(Dataset excerpts)
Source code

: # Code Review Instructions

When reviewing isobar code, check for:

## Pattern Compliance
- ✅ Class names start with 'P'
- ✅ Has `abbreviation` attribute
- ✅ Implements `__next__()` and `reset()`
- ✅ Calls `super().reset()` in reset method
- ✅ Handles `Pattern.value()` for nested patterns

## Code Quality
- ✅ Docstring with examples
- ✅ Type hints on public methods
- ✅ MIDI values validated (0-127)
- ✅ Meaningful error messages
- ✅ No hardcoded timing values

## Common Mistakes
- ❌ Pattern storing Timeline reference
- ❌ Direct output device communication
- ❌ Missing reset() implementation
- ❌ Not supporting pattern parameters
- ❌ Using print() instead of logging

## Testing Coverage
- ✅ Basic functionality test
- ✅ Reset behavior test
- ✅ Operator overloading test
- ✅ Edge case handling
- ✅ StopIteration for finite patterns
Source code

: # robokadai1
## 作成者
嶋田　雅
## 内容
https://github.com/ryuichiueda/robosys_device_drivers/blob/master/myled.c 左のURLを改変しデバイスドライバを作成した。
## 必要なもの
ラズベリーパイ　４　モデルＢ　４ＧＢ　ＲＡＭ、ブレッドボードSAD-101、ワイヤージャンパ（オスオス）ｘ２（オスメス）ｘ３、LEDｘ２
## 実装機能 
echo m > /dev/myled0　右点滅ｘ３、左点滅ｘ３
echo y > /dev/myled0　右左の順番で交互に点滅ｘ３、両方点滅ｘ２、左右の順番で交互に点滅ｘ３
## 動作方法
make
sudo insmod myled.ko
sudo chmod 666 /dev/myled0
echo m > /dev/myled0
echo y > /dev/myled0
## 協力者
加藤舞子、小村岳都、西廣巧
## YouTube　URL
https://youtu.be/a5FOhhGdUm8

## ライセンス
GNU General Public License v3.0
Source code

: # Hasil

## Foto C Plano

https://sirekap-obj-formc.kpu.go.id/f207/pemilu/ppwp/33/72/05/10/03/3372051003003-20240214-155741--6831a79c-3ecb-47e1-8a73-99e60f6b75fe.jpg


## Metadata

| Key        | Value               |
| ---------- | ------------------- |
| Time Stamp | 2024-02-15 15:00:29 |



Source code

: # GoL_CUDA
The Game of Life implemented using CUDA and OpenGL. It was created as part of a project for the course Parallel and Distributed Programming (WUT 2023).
(End Dataset excerpts)
→ **Exercise description**
Output exactly the span of lines beginning at the first line of the records and ending at the line that holds "## Code Quality", inclusive, with no other text.

→ **Result of the exercise**
Source code

: # Code Review Instructions

When reviewing isobar code, check for:

## Pattern Compliance
- ✅ Class names start with 'P'
- ✅ Has `abbreviation` attribute
- ✅ Implements `__next__()` and `reset()`
- ✅ Calls `super().reset()` in reset method
- ✅ Handles `Pattern.value()` for nested patterns

## Code Quality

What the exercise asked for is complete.